* **TASK REQUIREMENTS**
Every line below from the one with "[哈希相关概念：哈希 哈希函数 冲突解决" through the one with "this simple app" is to be repeated exactly, with no picture among them.

[Start of section]

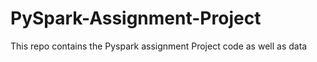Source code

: # PySpark-Assignment-Project
This repo contains the Pyspark assignment Project code as well as data
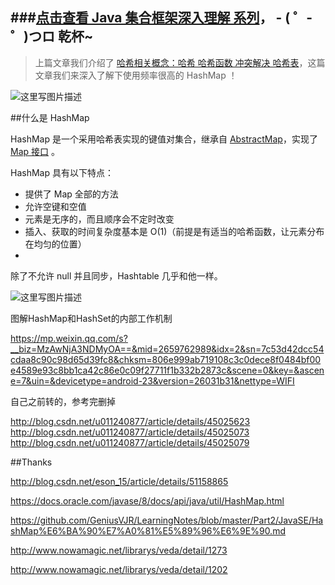 ###[点击查看 Java 集合框架深入理解 系列](http://blog.csdn.net/u011240877/article/category/6447444)， - ( ゜- ゜)つロ 乾杯~ 
------------------
>上篇文章我们介绍了 [哈希相关概念：哈希 哈希函数 冲突解决 哈希表](http://blog.csdn.net/u011240877/article/details/52940469)，这篇文章我们来深入了解下使用频率很高的 HashMap ！


![这里写图片描述](http://img.blog.csdn.net/20161027225946876)

##什么是 HashMap

HashMap 是一个采用哈希表实现的键值对集合，继承自 [AbstractMap](http://blog.csdn.net/u011240877/article/details/52949046)，实现了 [Map 接口](http://blog.csdn.net/u011240877/article/details/52929523) 。

HashMap 具有以下特点：

- 提供了 Map 全部的方法
- 允许空键和空值
- 元素是无序的，而且顺序会不定时改变
- 插入、获取的时间复杂度基本是 O(1)（前提是有适当的哈希函数，让元素分布在均匀的位置）
- 

除了不允许 null 并且同步，Hashtable 几乎和他一样。



![这里写图片描述](http://img.blog.csdn.net/20161027225853859)



图解HashMap和HashSet的内部工作机制

https://mp.weixin.qq.com/s?__biz=MzAwNjA3NDMyOA==&mid=2659762989&idx=2&sn=7c53d42dcc54cdaa8c90c98d65d39fc8&chksm=806e999ab719108c3c0dece8f0484bf00e4589e93c8bb1ca42c86e0c09f27711f1b332b2873c&scene=0&key=&ascene=7&uin=&devicetype=android-23&version=26031b31&nettype=WIFI




自己之前转的，参考完删掉

http://blog.csdn.net/u011240877/article/details/45025623
http://blog.csdn.net/u011240877/article/details/45025073
http://blog.csdn.net/u011240877/article/details/45025079

##Thanks

http://blog.csdn.net/eson_15/article/details/51158865

https://docs.oracle.com/javase/8/docs/api/java/util/HashMap.html

https://github.com/GeniusVJR/LearningNotes/blob/master/Part2/JavaSE/HashMap%E6%BA%90%E7%A0%81%E5%89%96%E6%9E%90.md

http://www.nowamagic.net/librarys/veda/detail/1273

http://www.nowamagic.net/librarys/veda/detail/1202

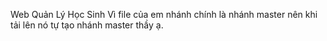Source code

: Web Quản Lý Học Sinh
Vì file của em nhánh chính là nhánh master nên khi tải lên nó tự tạo nhánh master thầy ạ.
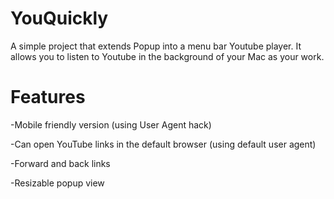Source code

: # YouQuickly

A simple project that extends Popup into a menu bar Youtube player. 
It allows you to listen to Youtube in the background of your Mac as your work.

# Features

  -Mobile friendly version (using User Agent hack)
  
  -Can open YouTube links in the default browser (using default user agent)
  
  -Forward and back links 
  
  -Resizable popup view 
  
  


  
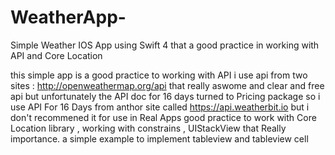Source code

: # WeatherApp-
Simple Weather IOS App using Swift 4 that a good practice in working with API and Core Location 

this simple app is a good practice to working with API 
i use api from two sites : http://openweathermap.org/api that really aswome and clear and free api but unfortunately the API doc for 16 days turned to Pricing package so
i use API For 16 Days from anthor site called https://api.weatherbit.io but i don't recommened it for use in Real Apps 
good practice to work with Core Location library , working with constrains , UIStackView that Really importance.
a simple example to implement tableview and tableview cell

[End of section]

* **EXPECTED ANSWER**
>上篇文章我们介绍了 [哈希相关概念：哈希 哈希函数 冲突解决 哈希表](http://blog.csdn.net/u011240877/article/details/52940469)，这篇文章我们来深入了解下使用频率很高的 HashMap ！


![这里写图片描述](http://img.blog.csdn.net/20161027225946876)

##什么是 HashMap

HashMap 是一个采用哈希表实现的键值对集合，继承自 [AbstractMap](http://blog.csdn.net/u011240877/article/details/52949046)，实现了 [Map 接口](http://blog.csdn.net/u011240877/article/details/52929523) 。

HashMap 具有以下特点：

- 提供了 Map 全部的方法
- 允许空键和空值
- 元素是无序的，而且顺序会不定时改变
- 插入、获取的时间复杂度基本是 O(1)（前提是有适当的哈希函数，让元素分布在均匀的位置）
- 

除了不允许 null 并且同步，Hashtable 几乎和他一样。



![这里写图片描述](http://img.blog.csdn.net/20161027225853859)



图解HashMap和HashSet的内部工作机制

https://mp.weixin.qq.com/s?__biz=MzAwNjA3NDMyOA==&mid=2659762989&idx=2&sn=7c53d42dcc54cdaa8c90c98d65d39fc8&chksm=806e999ab719108c3c0dece8f0484bf00e4589e93c8bb1ca42c86e0c09f27711f1b332b2873c&scene=0&key=&ascene=7&uin=&devicetype=android-23&version=26031b31&nettype=WIFI




自己之前转的，参考完删掉

http://blog.csdn.net/u011240877/article/details/45025623
http://blog.csdn.net/u011240877/article/details/45025073
http://blog.csdn.net/u011240877/article/details/45025079

##Thanks

http://blog.csdn.net/eson_15/article/details/51158865

https://docs.oracle.com/javase/8/docs/api/java/util/HashMap.html

https://github.com/GeniusVJR/LearningNotes/blob/master/Part2/JavaSE/HashMap%E6%BA%90%E7%A0%81%E5%89%96%E6%9E%90.md

http://www.nowamagic.net/librarys/veda/detail/1273

http://www.nowamagic.net/librarys/veda/detail/1202

Source code

: Web Quản Lý Học Sinh
Vì file của em nhánh chính là nhánh master nên khi tải lên nó tự tạo nhánh master thầy ạ.
Source code

: # YouQuickly

A simple project that extends Popup into a menu bar Youtube player. 
It allows you to listen to Youtube in the background of your Mac as your work.

# Features

  -Mobile friendly version (using User Agent hack)
  
  -Can open YouTube links in the default browser (using default user agent)
  
  -Forward and back links 
  
  -Resizable popup view 
  
  


  
Source code

: # WeatherApp-
Simple Weather IOS App using Swift 4 that a good practice in working with API and Core Location 

this simple app is a good practice to working with API 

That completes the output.